··· RECORDS SHOWN ···
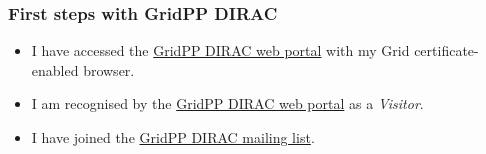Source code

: \subsubsection{First steps with GridPP DIRAC}
\label{first-steps-with-gridpp-dirac}

\begin{itemize}
\tightlist
\item
  I have accessed the \href{https://dirac.gridpp.ac.uk}{GridPP DIRAC web
  portal} with my Grid certificate-enabled browser.
\item
  I am recognised by the \href{https://dirac.gridpp.ac.uk}{GridPP DIRAC
  web portal} as a \emph{Visitor}.
\item
  I have joined the
  \href{https://mailman.ic.ac.uk/mailman/listinfo/gridpp-dirac-users}{GridPP
  DIRAC mailing list}.
\end{itemize}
···
- _ACTIVITY_:
Every line in the data that holds the string "have" should be copied.

- _WRITTEN SOLUTION_:
  I have accessed the \href{https://dirac.gridpp.ac.uk}{GridPP DIRAC web
  I have joined the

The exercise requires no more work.